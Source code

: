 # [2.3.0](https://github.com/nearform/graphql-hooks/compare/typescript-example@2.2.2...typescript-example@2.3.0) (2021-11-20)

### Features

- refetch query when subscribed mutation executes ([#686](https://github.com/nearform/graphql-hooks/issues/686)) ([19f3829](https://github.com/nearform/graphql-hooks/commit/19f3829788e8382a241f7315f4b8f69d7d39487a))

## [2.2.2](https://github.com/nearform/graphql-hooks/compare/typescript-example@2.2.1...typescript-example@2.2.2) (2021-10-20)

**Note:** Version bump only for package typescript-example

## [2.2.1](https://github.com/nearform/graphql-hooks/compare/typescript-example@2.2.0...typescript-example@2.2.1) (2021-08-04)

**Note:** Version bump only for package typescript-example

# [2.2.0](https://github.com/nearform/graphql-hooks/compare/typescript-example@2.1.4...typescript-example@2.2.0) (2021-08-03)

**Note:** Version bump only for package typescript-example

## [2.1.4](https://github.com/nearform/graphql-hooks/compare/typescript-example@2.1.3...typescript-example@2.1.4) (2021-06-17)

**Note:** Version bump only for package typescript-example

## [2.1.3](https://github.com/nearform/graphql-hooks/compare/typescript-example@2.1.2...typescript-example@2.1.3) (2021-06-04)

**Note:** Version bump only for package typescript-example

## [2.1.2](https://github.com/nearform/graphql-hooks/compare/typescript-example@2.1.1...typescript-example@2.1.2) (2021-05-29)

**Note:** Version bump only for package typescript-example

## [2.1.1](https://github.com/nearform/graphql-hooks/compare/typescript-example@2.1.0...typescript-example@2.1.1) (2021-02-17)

....................

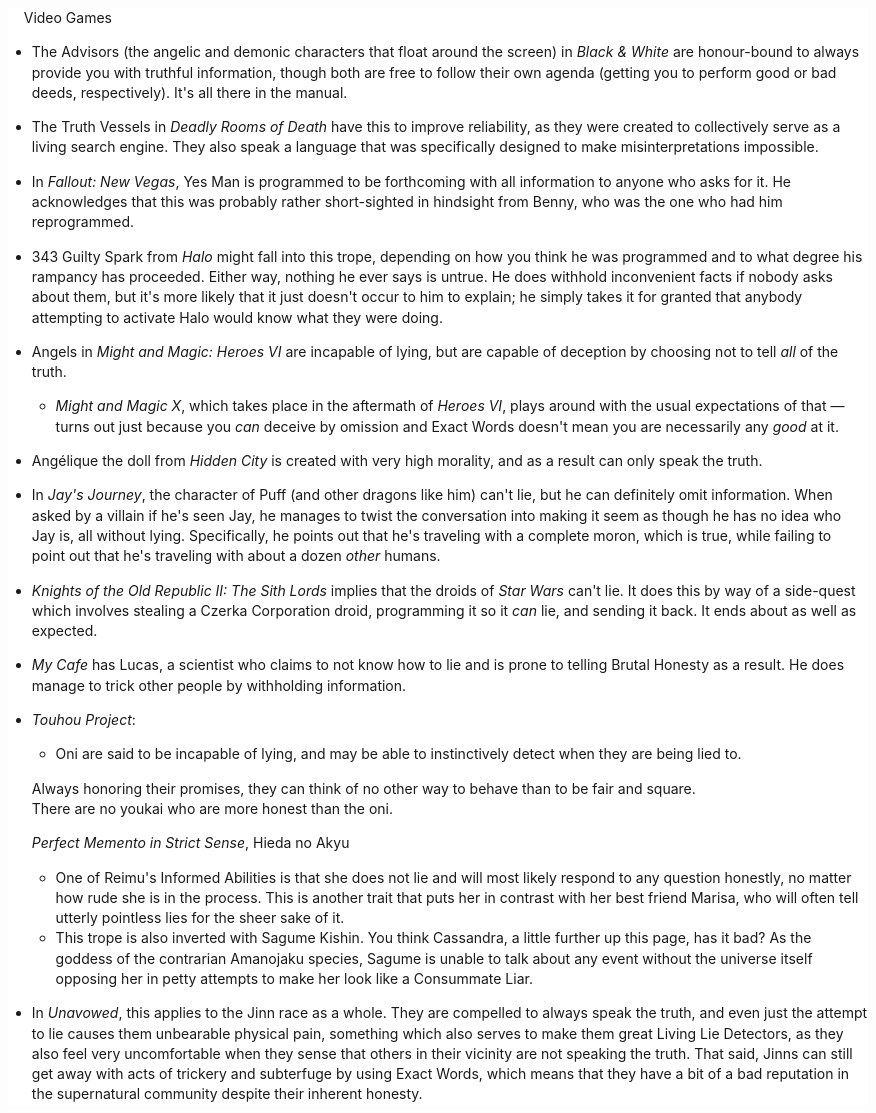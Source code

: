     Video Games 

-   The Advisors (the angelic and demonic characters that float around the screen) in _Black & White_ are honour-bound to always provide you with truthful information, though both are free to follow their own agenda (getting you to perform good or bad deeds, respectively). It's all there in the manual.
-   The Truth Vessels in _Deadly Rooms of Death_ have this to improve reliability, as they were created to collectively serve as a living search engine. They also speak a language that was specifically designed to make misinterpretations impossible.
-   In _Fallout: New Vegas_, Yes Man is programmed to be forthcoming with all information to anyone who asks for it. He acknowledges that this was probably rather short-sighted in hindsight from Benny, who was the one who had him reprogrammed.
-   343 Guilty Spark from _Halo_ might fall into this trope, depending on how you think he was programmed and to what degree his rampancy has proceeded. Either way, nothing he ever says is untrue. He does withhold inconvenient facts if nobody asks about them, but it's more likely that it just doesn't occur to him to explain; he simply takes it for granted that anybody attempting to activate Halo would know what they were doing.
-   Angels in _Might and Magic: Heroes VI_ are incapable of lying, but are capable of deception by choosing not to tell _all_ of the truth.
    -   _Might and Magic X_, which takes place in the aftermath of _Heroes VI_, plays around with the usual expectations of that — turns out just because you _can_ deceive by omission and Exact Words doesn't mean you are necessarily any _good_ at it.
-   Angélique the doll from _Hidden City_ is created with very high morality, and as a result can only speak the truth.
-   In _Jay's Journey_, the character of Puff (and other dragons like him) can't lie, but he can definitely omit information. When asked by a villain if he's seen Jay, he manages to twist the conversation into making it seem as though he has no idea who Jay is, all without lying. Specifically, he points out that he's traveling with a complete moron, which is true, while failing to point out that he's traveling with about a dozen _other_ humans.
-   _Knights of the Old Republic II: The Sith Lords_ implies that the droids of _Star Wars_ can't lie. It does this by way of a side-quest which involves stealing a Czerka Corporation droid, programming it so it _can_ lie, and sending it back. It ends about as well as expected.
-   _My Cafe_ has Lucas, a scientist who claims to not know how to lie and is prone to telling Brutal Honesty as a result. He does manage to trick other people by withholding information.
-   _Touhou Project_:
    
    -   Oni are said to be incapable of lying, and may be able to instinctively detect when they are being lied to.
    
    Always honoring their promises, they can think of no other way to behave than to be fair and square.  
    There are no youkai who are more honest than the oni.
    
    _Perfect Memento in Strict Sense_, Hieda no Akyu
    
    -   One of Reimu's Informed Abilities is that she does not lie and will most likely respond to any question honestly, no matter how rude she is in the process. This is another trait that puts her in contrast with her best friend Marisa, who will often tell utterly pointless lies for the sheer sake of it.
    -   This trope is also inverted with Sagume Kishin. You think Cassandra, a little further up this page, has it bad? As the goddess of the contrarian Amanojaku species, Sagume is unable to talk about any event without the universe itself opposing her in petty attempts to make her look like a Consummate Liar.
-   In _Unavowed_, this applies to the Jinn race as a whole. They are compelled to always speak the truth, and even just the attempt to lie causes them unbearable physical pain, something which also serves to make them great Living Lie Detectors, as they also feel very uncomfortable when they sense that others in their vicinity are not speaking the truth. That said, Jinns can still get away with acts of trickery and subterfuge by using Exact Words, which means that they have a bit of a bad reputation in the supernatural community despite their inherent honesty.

....................

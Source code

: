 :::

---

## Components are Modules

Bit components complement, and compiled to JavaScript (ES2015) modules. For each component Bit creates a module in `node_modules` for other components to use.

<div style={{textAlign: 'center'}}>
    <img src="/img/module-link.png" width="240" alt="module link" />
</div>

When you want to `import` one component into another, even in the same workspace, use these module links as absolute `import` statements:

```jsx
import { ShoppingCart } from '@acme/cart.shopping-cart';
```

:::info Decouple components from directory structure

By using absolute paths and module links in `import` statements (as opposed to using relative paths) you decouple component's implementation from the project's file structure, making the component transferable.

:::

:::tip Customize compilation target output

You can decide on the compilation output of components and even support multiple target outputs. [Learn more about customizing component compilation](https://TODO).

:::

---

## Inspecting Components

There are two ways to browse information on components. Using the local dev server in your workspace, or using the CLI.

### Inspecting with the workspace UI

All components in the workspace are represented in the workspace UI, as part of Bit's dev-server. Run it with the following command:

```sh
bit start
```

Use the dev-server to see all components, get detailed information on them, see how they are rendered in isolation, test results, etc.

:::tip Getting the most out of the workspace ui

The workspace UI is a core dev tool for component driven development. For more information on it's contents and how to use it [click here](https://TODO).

....................

▸ **TASK OBJECTIVE**: Each line that mentions the string "incapable" must be copied from the listing.

▸ **EXPECTED OUTPUT**:
-   Angels in _Might and Magic: Heroes VI_ are incapable of lying, but are capable of deception by choosing not to tell _all_ of the truth.
    -   Oni are said to be incapable of lying, and may be able to instinctively detect when they are being lied to.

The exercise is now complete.